** SUPPLIED RECORDS follows **

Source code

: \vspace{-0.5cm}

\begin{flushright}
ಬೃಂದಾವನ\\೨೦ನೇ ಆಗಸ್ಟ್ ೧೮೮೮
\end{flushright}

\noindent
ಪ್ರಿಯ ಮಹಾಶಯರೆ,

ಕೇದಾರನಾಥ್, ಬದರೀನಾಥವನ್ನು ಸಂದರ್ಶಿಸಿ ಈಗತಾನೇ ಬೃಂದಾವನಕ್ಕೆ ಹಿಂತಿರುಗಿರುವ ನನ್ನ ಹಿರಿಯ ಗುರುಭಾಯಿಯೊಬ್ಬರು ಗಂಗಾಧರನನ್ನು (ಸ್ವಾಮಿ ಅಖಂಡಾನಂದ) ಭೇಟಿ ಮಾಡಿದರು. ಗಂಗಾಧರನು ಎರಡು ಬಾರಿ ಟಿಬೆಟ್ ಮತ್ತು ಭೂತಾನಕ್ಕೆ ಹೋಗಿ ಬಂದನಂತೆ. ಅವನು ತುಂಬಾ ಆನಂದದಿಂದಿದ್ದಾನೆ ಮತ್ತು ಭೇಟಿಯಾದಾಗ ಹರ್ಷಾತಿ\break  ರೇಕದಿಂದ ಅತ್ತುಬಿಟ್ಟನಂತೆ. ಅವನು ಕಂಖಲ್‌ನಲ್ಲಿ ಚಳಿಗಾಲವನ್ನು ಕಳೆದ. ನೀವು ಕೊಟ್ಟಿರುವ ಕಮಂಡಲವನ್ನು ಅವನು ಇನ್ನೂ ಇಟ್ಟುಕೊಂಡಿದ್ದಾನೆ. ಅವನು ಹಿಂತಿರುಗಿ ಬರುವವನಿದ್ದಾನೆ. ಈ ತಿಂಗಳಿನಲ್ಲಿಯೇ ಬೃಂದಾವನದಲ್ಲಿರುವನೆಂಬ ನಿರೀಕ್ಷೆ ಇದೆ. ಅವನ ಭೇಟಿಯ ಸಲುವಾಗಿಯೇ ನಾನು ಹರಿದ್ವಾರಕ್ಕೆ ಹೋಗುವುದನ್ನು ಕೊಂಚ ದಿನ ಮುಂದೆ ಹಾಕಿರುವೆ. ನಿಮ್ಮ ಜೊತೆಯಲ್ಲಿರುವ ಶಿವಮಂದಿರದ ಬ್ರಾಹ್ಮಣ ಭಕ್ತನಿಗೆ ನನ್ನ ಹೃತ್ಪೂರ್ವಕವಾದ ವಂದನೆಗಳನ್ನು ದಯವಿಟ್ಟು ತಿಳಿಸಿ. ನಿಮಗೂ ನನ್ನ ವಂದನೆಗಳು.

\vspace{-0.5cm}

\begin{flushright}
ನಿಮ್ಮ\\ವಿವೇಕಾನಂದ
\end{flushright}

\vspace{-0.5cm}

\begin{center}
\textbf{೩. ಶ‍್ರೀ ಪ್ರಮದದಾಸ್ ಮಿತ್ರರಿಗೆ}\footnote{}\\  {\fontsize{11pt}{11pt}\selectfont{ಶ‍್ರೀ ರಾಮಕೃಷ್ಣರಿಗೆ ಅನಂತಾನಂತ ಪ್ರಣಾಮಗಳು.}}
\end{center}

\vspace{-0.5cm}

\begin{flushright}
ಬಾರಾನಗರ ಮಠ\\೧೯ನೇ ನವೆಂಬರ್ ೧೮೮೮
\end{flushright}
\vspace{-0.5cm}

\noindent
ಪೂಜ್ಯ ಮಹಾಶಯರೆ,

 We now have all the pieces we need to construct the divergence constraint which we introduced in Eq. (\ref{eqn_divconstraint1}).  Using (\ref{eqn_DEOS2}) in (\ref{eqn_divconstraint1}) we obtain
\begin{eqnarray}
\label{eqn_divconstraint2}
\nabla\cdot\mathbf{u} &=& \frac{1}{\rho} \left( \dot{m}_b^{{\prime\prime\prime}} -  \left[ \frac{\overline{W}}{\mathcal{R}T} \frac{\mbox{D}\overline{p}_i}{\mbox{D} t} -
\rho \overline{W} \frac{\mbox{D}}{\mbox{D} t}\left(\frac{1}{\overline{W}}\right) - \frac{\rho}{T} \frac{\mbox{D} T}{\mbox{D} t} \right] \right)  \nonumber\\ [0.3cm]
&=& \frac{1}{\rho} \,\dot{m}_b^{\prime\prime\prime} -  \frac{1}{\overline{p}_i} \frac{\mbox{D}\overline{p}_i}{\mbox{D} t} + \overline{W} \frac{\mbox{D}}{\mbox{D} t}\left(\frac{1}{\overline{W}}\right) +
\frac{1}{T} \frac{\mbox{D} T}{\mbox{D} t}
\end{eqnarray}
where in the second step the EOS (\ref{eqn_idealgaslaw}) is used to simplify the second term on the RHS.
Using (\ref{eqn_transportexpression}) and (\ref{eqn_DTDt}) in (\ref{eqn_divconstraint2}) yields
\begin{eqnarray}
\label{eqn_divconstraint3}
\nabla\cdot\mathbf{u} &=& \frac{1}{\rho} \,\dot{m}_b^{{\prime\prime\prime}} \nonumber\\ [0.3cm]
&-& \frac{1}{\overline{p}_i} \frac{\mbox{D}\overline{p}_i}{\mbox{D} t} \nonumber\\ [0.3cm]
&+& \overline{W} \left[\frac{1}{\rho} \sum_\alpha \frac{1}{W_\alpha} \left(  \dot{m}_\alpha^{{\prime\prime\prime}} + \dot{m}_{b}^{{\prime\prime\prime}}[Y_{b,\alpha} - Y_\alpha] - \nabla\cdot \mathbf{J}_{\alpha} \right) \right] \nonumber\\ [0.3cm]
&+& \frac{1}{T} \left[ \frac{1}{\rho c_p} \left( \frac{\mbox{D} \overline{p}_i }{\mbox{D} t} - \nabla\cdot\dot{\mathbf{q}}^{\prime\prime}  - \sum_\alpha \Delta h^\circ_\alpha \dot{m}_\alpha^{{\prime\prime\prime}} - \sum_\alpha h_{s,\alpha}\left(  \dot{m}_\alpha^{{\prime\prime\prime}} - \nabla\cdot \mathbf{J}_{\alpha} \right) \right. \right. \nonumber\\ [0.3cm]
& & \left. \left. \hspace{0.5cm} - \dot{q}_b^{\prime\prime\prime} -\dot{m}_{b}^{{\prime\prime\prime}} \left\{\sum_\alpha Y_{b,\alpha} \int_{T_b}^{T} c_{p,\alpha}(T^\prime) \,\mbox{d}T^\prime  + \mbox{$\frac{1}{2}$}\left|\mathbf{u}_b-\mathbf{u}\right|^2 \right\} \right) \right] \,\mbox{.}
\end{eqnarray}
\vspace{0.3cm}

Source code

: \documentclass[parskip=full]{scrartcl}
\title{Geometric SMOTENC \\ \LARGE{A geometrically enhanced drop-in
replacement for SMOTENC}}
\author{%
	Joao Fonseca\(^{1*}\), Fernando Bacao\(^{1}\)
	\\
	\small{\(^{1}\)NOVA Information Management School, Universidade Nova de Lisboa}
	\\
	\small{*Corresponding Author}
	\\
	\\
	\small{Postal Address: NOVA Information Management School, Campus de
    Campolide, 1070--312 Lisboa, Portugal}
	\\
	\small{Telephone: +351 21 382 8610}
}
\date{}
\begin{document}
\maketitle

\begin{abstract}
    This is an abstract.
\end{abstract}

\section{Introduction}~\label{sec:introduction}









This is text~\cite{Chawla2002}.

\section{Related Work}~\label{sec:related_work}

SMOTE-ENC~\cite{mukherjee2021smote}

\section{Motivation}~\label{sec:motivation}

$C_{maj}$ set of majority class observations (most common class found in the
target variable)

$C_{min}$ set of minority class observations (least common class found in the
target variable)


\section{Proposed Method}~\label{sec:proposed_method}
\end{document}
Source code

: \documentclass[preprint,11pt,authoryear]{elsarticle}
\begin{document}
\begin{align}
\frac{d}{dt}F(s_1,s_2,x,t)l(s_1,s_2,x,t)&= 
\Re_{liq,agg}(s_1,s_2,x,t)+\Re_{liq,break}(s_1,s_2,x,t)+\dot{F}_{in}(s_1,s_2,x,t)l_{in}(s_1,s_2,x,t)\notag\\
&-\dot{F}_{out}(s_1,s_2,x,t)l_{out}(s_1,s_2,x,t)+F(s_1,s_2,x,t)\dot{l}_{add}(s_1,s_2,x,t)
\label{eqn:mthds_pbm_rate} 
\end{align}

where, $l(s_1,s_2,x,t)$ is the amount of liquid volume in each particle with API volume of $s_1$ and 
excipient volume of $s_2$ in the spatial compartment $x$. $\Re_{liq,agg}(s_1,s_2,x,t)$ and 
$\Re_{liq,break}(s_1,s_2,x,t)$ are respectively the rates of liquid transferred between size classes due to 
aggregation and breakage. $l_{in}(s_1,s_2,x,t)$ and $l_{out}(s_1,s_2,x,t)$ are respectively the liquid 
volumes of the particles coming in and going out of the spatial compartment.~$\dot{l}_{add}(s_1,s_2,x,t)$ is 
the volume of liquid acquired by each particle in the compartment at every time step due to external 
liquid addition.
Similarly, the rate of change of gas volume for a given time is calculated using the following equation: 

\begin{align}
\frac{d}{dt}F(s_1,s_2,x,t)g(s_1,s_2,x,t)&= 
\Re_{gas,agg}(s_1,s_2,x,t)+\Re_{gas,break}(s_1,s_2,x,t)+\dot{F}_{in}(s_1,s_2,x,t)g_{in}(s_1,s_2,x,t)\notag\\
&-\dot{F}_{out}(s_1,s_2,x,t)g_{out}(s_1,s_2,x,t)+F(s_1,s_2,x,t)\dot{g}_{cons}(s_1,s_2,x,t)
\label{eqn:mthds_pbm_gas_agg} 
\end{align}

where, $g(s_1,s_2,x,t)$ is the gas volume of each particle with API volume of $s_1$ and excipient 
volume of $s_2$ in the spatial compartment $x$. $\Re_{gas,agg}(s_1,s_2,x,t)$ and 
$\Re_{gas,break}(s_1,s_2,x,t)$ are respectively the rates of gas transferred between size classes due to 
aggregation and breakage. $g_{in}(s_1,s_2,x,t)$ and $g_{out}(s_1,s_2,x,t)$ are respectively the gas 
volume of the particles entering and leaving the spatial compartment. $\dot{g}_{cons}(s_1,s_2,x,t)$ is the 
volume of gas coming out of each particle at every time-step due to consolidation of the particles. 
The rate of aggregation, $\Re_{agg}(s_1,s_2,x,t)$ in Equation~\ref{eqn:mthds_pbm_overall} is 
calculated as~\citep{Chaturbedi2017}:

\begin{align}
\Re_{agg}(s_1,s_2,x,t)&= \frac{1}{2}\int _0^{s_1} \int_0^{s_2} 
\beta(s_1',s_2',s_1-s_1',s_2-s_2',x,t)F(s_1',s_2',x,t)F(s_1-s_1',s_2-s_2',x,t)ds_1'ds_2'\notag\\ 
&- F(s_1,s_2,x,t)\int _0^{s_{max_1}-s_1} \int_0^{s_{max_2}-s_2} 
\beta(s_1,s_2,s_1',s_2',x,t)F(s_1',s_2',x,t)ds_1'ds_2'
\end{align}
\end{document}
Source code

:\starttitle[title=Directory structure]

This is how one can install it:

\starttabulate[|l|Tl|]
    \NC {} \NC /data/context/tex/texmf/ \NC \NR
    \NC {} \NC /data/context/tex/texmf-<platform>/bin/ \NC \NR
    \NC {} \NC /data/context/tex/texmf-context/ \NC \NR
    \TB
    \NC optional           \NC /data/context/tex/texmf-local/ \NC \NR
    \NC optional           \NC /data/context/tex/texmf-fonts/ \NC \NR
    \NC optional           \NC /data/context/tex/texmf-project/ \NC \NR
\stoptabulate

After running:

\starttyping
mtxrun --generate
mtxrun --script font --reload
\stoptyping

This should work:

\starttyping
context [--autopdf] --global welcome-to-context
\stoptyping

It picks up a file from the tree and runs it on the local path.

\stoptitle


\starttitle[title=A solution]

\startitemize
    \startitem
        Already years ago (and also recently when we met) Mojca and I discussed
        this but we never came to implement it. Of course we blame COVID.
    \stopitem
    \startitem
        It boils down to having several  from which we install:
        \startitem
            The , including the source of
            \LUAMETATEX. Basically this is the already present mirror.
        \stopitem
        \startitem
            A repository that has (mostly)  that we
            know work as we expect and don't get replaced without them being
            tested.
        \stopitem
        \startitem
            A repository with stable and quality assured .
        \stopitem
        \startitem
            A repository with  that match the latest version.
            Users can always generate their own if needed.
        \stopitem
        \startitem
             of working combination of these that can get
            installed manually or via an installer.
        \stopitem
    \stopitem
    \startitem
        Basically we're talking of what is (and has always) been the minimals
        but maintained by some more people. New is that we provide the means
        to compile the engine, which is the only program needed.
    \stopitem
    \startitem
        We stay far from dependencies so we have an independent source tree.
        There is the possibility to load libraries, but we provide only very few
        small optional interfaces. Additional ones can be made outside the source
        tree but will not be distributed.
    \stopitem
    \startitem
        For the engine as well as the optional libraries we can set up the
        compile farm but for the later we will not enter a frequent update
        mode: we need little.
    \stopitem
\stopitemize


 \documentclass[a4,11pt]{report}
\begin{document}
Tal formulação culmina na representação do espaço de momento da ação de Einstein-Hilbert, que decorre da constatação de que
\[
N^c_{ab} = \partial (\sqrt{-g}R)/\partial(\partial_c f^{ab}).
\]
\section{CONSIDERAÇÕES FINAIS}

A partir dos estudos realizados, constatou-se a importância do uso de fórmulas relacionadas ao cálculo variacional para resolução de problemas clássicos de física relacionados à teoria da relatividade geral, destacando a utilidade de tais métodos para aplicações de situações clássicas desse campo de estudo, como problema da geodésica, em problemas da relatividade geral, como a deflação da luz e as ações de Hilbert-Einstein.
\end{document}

** End of SUPPLIED RECORDS **

_WORK INSTRUCTION:_
Which lines above run from the one containing "excipient volume of" down to the one containing "where, $g(s_1,s_2,x,t)$ is"? Repeat exactly those, both ends included, and nothing else.

_TASK RESPONSE:_
excipient volume of $s_2$ in the spatial compartment $x$. $\Re_{liq,agg}(s_1,s_2,x,t)$ and 
$\Re_{liq,break}(s_1,s_2,x,t)$ are respectively the rates of liquid transferred between size classes due to 
aggregation and breakage. $l_{in}(s_1,s_2,x,t)$ and $l_{out}(s_1,s_2,x,t)$ are respectively the liquid 
volumes of the particles coming in and going out of the spatial compartment.~$\dot{l}_{add}(s_1,s_2,x,t)$ is 
the volume of liquid acquired by each particle in the compartment at every time step due to external 
liquid addition.
Similarly, the rate of change of gas volume for a given time is calculated using the following equation: 

\begin{align}
\frac{d}{dt}F(s_1,s_2,x,t)g(s_1,s_2,x,t)&= 
\Re_{gas,agg}(s_1,s_2,x,t)+\Re_{gas,break}(s_1,s_2,x,t)+\dot{F}_{in}(s_1,s_2,x,t)g_{in}(s_1,s_2,x,t)\notag\\
&-\dot{F}_{out}(s_1,s_2,x,t)g_{out}(s_1,s_2,x,t)+F(s_1,s_2,x,t)\dot{g}_{cons}(s_1,s_2,x,t)
\label{eqn:mthds_pbm_gas_agg} 
\end{align}

where, $g(s_1,s_2,x,t)$ is the gas volume of each particle with API volume of $s_1$ and excipient 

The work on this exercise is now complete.